**WHAT YOU SHOULD DO**
Exactly and only the lines from the one containing "the highest priority.</span></span></p>" through the close of the entries below are to be set down.

**INFORMATION GIVEN**
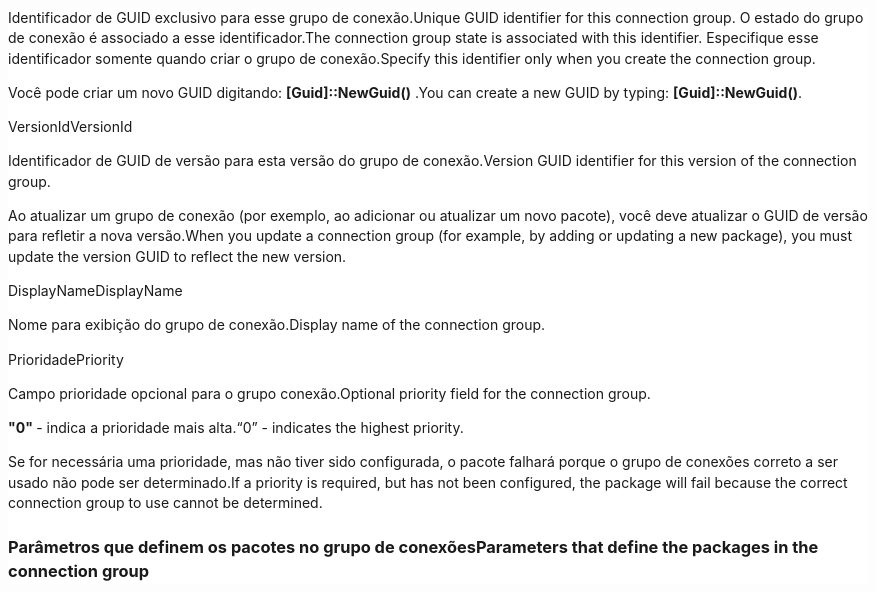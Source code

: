<td align="left"><p><span data-ttu-id="ff060-133">Identificador de GUID exclusivo para esse grupo de conexão.</span><span class="sxs-lookup"><span data-stu-id="ff060-133">Unique GUID identifier for this connection group.</span></span> <span data-ttu-id="ff060-134">O estado do grupo de conexão é associado a esse identificador.</span><span class="sxs-lookup"><span data-stu-id="ff060-134">The connection group state is associated with this identifier.</span></span> <span data-ttu-id="ff060-135">Especifique esse identificador somente quando criar o grupo de conexão.</span><span class="sxs-lookup"><span data-stu-id="ff060-135">Specify this identifier only when you create the connection group.</span></span></p>
<p><span data-ttu-id="ff060-136">Você pode criar um novo GUID digitando: <strong>[Guid]::NewGuid()</strong> .</span><span class="sxs-lookup"><span data-stu-id="ff060-136">You can create a new GUID by typing: <strong>[Guid]::NewGuid()</strong>.</span></span></p></td>
</tr>
<tr class="odd">
<td align="left"><p><span data-ttu-id="ff060-137">VersionId</span><span class="sxs-lookup"><span data-stu-id="ff060-137">VersionId</span></span></p></td>
<td align="left"><p><span data-ttu-id="ff060-138">Identificador de GUID de versão para esta versão do grupo de conexão.</span><span class="sxs-lookup"><span data-stu-id="ff060-138">Version GUID identifier for this version of the connection group.</span></span></p>
<p><span data-ttu-id="ff060-139">Ao atualizar um grupo de conexão (por exemplo, ao adicionar ou atualizar um novo pacote), você deve atualizar o GUID de versão para refletir a nova versão.</span><span class="sxs-lookup"><span data-stu-id="ff060-139">When you update a connection group (for example, by adding or updating a new package), you must update the version GUID to reflect the new version.</span></span></p></td>
</tr>
<tr class="even">
<td align="left"><p><span data-ttu-id="ff060-140">DisplayName</span><span class="sxs-lookup"><span data-stu-id="ff060-140">DisplayName</span></span></p></td>
<td align="left"><p><span data-ttu-id="ff060-141">Nome para exibição do grupo de conexão.</span><span class="sxs-lookup"><span data-stu-id="ff060-141">Display name of the connection group.</span></span></p></td>
</tr>
<tr class="odd">
<td align="left"><p><span data-ttu-id="ff060-142">Prioridade</span><span class="sxs-lookup"><span data-stu-id="ff060-142">Priority</span></span></p></td>
<td align="left"><p><span data-ttu-id="ff060-143">Campo prioridade opcional para o grupo conexão.</span><span class="sxs-lookup"><span data-stu-id="ff060-143">Optional priority field for the connection group.</span></span></p>
<p><strong><span data-ttu-id="ff060-144">"0" </strong> - indica a prioridade mais alta.</span><span class="sxs-lookup"><span data-stu-id="ff060-144">“0”</strong> - indicates the highest priority.</span></span></p>
<p><span data-ttu-id="ff060-145">Se for necessária uma prioridade, mas não tiver sido configurada, o pacote falhará porque o grupo de conexões correto a ser usado não pode ser determinado.</span><span class="sxs-lookup"><span data-stu-id="ff060-145">If a priority is required, but has not been configured, the package will fail because the correct connection group to use cannot be determined.</span></span></p></td>
</tr>
</tbody>
</table>

 

### <a href="" id="bkmk-params-define-pkgs-incg"></a><span data-ttu-id="ff060-146">Parâmetros que definem os pacotes no grupo de conexões</span><span class="sxs-lookup"><span data-stu-id="ff060-146">Parameters that define the packages in the connection group</span></span>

**SOLUTION FOR THIS TASK**
<p><strong><span data-ttu-id="ff060-144">"0" </strong> - indica a prioridade mais alta.</span><span class="sxs-lookup"><span data-stu-id="ff060-144">“0”</strong> - indicates the highest priority.</span></span></p>
<p><span data-ttu-id="ff060-145">Se for necessária uma prioridade, mas não tiver sido configurada, o pacote falhará porque o grupo de conexões correto a ser usado não pode ser determinado.</span><span class="sxs-lookup"><span data-stu-id="ff060-145">If a priority is required, but has not been configured, the package will fail because the correct connection group to use cannot be determined.</span></span></p></td>
</tr>
</tbody>
</table>

 

### <a href="" id="bkmk-params-define-pkgs-incg"></a><span data-ttu-id="ff060-146">Parâmetros que definem os pacotes no grupo de conexões</span><span class="sxs-lookup"><span data-stu-id="ff060-146">Parameters that define the packages in the connection group</span></span>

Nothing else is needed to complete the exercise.